Once his battalion mobilized it would be much harder to get together. The Maisies might be rushed overseas at a moment’s notice.
Manhattans came in tumblers stuffed with ice, the glass cold and paper-thin, a kind of honed delicacy. She loved the click of ice cubes, the coppery colour of the liquor, and the bright, lascivious cherry.
They had a habit when together of not always filling the air between them with talk. They shared a gift for creating silences that felt as intimate as anything they did. When they were feeling distant, they usually brought themselves together by staying quiet for a little while. In silence their harmony never failed to re-establish itself, though they were quite different sorts of people, really. She was protected, closed; he was fearless and open. She was hard rock made millions of years ago by her family; he was molten, still changing. She was cold, he was warm. Yet beneath his beautiful suits and bon vivant air he was a more serious person than she was. He’d read hundreds of books, spent a year studying the history of European law at the Sorbonne, learned to cook, worked in the kitchen of an inn at Lyons, travelled through Germany on a motorcycle.

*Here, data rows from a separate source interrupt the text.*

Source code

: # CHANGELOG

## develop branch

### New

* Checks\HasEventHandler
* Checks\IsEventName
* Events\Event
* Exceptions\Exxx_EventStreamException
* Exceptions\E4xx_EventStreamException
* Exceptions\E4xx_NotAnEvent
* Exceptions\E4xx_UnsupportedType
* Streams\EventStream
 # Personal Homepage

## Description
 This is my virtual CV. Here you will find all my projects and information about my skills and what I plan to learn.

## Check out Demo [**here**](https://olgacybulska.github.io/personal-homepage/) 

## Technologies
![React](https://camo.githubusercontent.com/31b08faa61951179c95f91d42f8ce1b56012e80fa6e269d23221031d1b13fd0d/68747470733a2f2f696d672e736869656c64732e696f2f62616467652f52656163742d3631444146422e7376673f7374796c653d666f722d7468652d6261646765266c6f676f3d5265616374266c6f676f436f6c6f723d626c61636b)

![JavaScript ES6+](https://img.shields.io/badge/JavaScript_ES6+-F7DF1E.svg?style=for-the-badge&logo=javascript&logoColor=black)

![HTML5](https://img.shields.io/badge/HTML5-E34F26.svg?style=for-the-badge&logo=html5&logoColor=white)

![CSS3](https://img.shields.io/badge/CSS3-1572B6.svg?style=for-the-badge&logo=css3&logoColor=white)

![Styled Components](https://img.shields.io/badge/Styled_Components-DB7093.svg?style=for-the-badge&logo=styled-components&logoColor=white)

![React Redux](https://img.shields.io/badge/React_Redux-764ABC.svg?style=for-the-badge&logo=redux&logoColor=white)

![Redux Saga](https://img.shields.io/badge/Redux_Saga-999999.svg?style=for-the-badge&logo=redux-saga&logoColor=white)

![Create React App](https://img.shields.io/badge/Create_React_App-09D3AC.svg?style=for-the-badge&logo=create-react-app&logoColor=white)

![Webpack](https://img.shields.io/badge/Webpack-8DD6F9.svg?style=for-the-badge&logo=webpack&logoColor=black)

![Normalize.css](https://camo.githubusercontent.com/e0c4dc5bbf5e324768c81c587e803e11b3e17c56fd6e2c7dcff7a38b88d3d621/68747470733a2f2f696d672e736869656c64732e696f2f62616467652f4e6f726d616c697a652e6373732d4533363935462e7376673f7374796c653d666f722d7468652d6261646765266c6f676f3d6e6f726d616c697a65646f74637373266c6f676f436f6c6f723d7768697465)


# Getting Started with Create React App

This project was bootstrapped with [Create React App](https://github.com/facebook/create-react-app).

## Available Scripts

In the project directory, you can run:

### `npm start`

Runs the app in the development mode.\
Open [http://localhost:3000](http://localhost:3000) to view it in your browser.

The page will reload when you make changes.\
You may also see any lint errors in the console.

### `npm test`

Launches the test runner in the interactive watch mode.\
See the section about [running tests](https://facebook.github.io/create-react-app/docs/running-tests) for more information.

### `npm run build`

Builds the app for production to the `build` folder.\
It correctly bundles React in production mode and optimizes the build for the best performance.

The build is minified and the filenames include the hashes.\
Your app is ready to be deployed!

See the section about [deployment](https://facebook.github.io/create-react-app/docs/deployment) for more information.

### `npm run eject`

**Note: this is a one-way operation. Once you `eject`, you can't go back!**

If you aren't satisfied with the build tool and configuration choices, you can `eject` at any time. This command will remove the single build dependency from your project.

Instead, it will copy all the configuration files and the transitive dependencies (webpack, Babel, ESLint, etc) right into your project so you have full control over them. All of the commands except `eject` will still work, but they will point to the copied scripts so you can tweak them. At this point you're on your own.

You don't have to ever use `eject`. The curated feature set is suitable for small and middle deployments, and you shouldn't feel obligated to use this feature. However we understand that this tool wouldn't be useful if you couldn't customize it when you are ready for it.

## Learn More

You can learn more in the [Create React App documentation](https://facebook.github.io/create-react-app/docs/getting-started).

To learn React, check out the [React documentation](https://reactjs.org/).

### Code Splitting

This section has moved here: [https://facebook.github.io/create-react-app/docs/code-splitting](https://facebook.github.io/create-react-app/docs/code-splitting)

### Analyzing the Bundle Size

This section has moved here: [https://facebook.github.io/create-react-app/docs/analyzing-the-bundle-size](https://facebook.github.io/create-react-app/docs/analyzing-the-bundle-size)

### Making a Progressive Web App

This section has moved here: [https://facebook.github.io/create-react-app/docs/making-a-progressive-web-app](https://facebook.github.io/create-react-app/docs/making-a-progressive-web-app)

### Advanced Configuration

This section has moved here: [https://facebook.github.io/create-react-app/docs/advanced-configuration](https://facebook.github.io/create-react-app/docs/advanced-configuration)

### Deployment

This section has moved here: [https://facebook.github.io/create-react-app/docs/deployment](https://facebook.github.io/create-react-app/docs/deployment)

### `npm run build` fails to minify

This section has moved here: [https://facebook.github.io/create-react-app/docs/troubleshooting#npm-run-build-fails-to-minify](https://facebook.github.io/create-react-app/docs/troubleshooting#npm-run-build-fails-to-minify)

Sometimes they didn’t say a word when they met. They went into the hotel room or the tourist cabin or whatever it was, took off their clothes in the available light, pulled the covers off the bed, lay down on the clean sheets. He would start kissing her slowly; everything developed from there, and conversation came after. In bed he insisted they speak only French. Her convent French was rusty but improving.